Persoalan kekerasan, bisa mulai dari yang tidak kasat mata, seperti pelecehan terhadap pribadi, tidak adanya pengakuan sosial atas keberadaan individu, berupa kekerasan psikologis, sampai pada perilaku kekerasan fisik yang merusak, menghancurkan orang lain.
Dalam banyak hal, persoalan kekerasan yang terjadi dalam lingkungan pendidikan kita melibatkan berbagai macam dimensi, baik itu individual, psikologis, serta sosial. Karena itu, perilaku kekerasan, agar berkurang dalam lembaga pendidikan kita, memerlukan kerjasama lintas ilmu, melalui sebuah program jangka panjang yang tidak akan cukup jika hanya diatas melalui seminar atau lokakarya dengan para guru, siswa dan pendidik.
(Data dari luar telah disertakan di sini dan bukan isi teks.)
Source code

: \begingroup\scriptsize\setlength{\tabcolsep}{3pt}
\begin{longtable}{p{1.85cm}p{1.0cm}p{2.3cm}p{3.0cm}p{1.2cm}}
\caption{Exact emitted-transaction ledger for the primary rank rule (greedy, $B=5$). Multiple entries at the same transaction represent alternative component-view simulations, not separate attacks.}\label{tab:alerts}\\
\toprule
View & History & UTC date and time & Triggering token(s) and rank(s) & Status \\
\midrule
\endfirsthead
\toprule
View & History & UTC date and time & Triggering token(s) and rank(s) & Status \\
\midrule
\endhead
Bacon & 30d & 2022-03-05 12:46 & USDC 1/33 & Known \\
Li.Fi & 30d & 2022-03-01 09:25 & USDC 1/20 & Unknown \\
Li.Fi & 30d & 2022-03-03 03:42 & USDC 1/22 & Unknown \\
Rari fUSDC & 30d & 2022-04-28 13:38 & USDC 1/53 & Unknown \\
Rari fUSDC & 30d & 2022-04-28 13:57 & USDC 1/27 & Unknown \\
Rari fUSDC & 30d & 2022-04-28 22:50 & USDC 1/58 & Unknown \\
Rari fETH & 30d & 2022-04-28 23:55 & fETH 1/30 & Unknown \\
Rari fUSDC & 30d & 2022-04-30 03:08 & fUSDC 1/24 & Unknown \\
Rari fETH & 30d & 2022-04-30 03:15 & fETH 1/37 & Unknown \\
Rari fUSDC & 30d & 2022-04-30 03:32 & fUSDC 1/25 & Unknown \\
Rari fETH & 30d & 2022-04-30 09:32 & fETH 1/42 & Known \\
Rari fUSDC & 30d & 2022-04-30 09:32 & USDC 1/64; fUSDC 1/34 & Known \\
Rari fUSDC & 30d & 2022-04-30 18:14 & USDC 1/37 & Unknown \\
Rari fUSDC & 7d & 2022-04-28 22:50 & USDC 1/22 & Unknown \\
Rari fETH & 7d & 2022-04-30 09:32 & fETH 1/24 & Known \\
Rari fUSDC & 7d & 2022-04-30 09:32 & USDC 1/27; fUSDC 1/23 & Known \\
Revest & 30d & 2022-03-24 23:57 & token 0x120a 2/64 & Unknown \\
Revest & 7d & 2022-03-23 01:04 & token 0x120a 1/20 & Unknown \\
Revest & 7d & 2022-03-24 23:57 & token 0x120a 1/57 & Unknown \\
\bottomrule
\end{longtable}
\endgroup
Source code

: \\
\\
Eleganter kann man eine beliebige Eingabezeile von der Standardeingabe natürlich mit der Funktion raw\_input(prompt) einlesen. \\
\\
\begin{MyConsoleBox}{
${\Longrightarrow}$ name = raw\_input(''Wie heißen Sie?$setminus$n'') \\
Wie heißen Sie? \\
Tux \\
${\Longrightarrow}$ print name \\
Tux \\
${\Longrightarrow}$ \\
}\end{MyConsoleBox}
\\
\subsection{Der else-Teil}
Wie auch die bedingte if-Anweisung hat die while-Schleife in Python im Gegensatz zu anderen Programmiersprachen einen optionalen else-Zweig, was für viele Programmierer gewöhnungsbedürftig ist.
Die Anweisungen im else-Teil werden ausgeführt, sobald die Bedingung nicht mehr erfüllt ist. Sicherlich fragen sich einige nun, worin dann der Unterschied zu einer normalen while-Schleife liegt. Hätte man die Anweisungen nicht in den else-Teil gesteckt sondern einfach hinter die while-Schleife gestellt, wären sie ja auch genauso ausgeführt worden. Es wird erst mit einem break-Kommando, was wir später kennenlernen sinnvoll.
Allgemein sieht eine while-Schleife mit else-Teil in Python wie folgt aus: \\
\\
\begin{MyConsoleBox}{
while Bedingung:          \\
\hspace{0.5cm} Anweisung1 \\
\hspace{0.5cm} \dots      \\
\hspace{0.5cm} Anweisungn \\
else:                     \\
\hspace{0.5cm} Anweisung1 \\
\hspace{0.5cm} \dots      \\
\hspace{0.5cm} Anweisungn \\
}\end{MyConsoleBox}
Melawan budaya kekerasan, hanya bisa dilawan dengan membangun budaya penghargaan terhadap setiap tubuh manusia, tubuh diri sendiri maupun tubuh orang lain. Penghargaan terhadap tubuh merupakan prinsip pertama pilar keutamaan Pendidikan Karakter Utuh dan Menyeluruh.
Karena itu, diperlukan pendekatan lintas ilmu, lintas departemen. Pendidikan untuk perdamaian, yang menghargai setiap tubuh sebagai berharga dan bernilai, dapat kita lihat dari perilaku kita sendiri, terhadap tubuh kita sendiri, serta perlakukan kita terhadap tubuh orang lain. Apakah Anda mencintai tubuh Anda dan memelihara tubuh Anda? Apakah Anda juga penuh perhatian dan peduli pada tubuh orang lain, menghargai mereka sebagai bagian integral dan hakiki bagi individu?
Itulah tantangan mendesak kita dalam memasuki tahun baru 2012.